YOUR TASK:
Reproduce without any pictures the lines from the one that contains "- [Qemu Guest" through the end of the records, exactly as written.

Records excerpted from a collection:
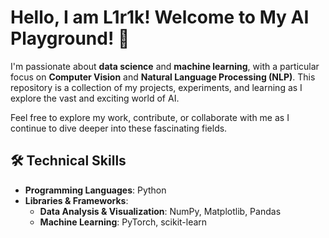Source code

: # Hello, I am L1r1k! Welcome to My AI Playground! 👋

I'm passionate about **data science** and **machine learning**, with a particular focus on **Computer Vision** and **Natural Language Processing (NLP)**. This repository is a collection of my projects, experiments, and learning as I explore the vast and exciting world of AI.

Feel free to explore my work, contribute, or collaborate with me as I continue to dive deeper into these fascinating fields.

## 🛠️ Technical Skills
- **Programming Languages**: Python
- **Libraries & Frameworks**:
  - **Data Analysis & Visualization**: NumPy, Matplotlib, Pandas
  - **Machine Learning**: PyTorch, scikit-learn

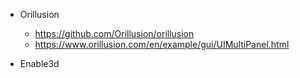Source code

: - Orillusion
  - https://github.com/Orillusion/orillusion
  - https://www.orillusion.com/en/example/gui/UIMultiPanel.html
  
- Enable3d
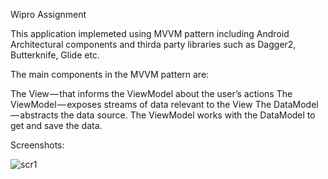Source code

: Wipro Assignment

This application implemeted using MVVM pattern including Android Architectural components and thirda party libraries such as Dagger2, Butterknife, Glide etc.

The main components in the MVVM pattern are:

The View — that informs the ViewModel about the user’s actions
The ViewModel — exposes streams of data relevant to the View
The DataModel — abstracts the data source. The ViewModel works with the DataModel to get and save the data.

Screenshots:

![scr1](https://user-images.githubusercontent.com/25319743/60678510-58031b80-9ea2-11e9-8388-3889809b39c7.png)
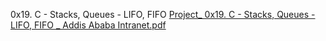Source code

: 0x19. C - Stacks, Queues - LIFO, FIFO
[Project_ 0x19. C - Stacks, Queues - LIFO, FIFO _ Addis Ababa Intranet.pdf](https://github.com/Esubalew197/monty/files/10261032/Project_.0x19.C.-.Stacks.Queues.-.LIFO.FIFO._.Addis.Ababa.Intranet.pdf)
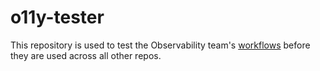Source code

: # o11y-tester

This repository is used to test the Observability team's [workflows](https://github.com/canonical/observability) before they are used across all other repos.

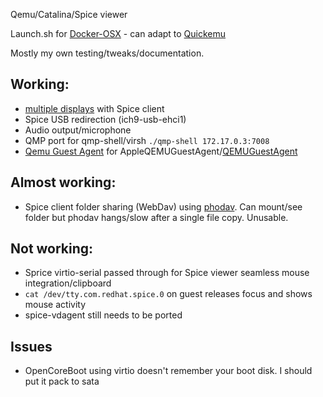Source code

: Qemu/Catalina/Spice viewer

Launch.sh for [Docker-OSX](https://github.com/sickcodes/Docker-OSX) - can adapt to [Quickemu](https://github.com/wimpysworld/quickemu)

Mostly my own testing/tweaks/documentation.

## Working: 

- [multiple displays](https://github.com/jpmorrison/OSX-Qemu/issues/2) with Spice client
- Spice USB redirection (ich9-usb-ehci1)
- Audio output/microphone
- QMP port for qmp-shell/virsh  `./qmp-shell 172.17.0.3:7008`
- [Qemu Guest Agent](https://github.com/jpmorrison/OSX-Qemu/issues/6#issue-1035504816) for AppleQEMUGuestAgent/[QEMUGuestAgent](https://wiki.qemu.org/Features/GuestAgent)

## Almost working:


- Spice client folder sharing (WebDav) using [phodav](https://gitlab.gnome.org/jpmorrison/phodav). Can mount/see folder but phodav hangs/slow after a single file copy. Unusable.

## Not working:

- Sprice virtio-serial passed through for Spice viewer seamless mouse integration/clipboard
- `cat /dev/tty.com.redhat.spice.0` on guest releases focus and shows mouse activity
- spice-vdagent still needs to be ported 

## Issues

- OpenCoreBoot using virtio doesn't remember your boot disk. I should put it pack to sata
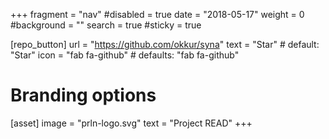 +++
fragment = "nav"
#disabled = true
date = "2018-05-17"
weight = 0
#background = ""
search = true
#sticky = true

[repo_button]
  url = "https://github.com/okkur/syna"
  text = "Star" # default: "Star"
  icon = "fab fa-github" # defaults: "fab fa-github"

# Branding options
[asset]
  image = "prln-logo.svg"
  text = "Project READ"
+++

SOLUTION FOR THIS TASK:
- [Qemu Guest Agent](https://github.com/jpmorrison/OSX-Qemu/issues/6#issue-1035504816) for AppleQEMUGuestAgent/[QEMUGuestAgent](https://wiki.qemu.org/Features/GuestAgent)

## Almost working:


- Spice client folder sharing (WebDav) using [phodav](https://gitlab.gnome.org/jpmorrison/phodav). Can mount/see folder but phodav hangs/slow after a single file copy. Unusable.

## Not working:

- Sprice virtio-serial passed through for Spice viewer seamless mouse integration/clipboard
- `cat /dev/tty.com.redhat.spice.0` on guest releases focus and shows mouse activity
- spice-vdagent still needs to be ported 

## Issues

- OpenCoreBoot using virtio doesn't remember your boot disk. I should put it pack to sata
 +++
fragment = "nav"
#disabled = true
date = "2018-05-17"
weight = 0
#background = ""
search = true
#sticky = true

[repo_button]
  url = "https://github.com/okkur/syna"
  text = "Star" # default: "Star"
  icon = "fab fa-github" # defaults: "fab fa-github"

# Branding options
[asset]
  image = "prln-logo.svg"
  text = "Project READ"
+++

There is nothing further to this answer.